== Segment start ==

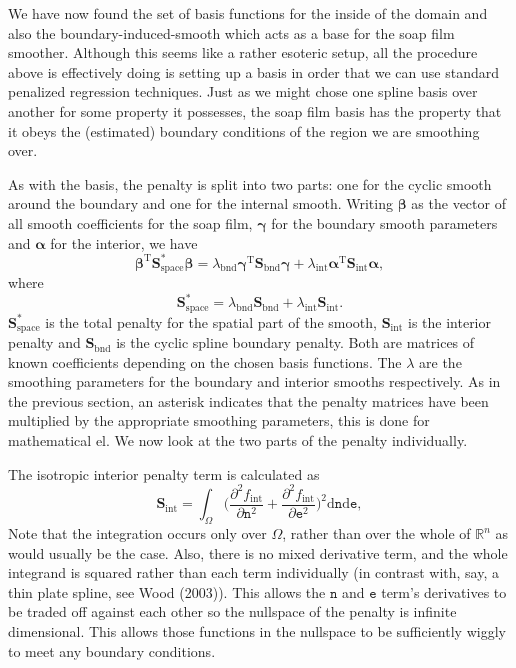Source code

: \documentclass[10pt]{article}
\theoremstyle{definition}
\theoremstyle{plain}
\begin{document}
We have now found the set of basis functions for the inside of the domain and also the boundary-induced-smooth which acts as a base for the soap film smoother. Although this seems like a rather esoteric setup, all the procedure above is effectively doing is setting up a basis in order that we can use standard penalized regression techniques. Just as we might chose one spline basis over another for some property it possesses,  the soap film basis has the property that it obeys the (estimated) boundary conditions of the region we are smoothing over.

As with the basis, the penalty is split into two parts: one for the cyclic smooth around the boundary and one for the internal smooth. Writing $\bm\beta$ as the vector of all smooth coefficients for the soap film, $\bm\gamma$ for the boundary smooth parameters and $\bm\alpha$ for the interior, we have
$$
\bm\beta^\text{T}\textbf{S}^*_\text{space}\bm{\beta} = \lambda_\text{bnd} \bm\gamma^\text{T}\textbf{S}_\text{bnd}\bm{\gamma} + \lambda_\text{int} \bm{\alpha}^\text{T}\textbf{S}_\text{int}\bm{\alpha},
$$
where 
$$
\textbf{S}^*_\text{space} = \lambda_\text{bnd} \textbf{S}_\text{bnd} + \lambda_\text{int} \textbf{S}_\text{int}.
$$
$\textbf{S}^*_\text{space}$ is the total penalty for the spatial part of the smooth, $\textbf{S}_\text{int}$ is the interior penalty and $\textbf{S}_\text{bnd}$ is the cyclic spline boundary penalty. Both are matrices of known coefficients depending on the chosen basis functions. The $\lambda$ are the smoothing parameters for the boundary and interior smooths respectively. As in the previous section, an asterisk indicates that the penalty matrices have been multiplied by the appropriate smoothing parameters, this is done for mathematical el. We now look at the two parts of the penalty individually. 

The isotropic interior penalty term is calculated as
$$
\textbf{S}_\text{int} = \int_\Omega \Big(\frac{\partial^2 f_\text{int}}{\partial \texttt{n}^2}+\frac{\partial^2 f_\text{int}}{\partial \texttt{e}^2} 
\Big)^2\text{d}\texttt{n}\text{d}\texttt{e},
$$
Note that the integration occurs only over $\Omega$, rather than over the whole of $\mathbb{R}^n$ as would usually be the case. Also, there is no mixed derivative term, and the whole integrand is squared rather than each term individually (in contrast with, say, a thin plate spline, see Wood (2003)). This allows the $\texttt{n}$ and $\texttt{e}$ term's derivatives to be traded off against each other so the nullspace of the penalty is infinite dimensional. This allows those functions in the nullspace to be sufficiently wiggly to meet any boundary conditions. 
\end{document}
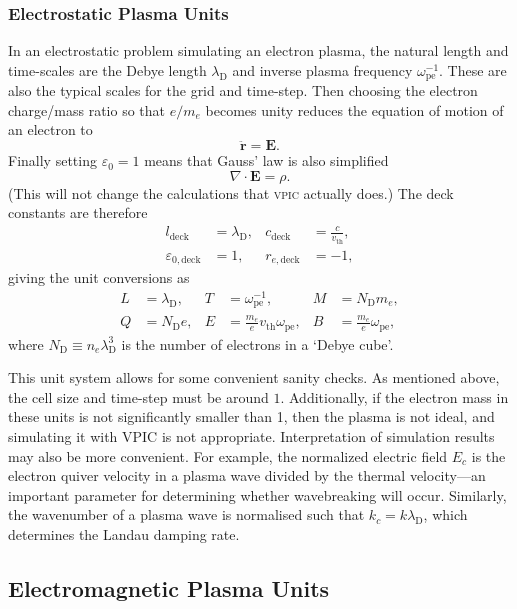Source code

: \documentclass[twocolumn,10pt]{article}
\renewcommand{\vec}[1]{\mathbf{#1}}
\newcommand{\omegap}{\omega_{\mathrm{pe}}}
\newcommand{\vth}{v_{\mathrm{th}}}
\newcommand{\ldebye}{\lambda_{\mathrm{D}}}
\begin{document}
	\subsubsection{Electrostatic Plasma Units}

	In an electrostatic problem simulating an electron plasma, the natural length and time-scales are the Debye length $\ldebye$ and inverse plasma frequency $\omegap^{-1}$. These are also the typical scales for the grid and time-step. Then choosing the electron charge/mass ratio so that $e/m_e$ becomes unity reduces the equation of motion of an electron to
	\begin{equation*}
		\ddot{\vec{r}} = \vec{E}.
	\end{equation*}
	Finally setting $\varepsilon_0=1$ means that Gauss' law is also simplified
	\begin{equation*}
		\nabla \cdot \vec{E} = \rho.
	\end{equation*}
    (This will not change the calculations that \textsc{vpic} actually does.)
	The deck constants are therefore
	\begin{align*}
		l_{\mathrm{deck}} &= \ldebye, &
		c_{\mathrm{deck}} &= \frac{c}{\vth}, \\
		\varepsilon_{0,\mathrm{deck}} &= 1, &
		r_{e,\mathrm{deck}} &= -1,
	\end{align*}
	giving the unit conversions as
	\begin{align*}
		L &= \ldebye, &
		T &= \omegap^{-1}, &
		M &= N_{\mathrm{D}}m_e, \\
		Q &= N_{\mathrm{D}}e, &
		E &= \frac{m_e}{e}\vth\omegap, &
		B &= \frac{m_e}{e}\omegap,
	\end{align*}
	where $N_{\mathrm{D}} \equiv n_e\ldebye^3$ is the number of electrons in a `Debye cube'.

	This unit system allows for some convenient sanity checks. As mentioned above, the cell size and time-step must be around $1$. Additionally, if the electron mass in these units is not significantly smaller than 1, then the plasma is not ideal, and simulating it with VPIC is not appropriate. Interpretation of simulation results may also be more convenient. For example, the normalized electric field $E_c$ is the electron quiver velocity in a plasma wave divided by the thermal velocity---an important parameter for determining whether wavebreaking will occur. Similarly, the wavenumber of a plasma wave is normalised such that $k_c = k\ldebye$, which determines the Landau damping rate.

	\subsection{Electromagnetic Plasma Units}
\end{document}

== Segment end ==

- [Exercise prompt]:
Pictures stay out. Print the data exactly, from its first line through the line containing "We have now".

- [Solved exercise]:
Source code

: \documentclass[10pt]{article}
\theoremstyle{definition}
\theoremstyle{plain}
\begin{document}
We have now found the set of basis functions for the inside of the domain and also the boundary-induced-smooth which acts as a base for the soap film smoother. Although this seems like a rather esoteric setup, all the procedure above is effectively doing is setting up a basis in order that we can use standard penalized regression techniques. Just as we might chose one spline basis over another for some property it possesses,  the soap film basis has the property that it obeys the (estimated) boundary conditions of the region we are smoothing over.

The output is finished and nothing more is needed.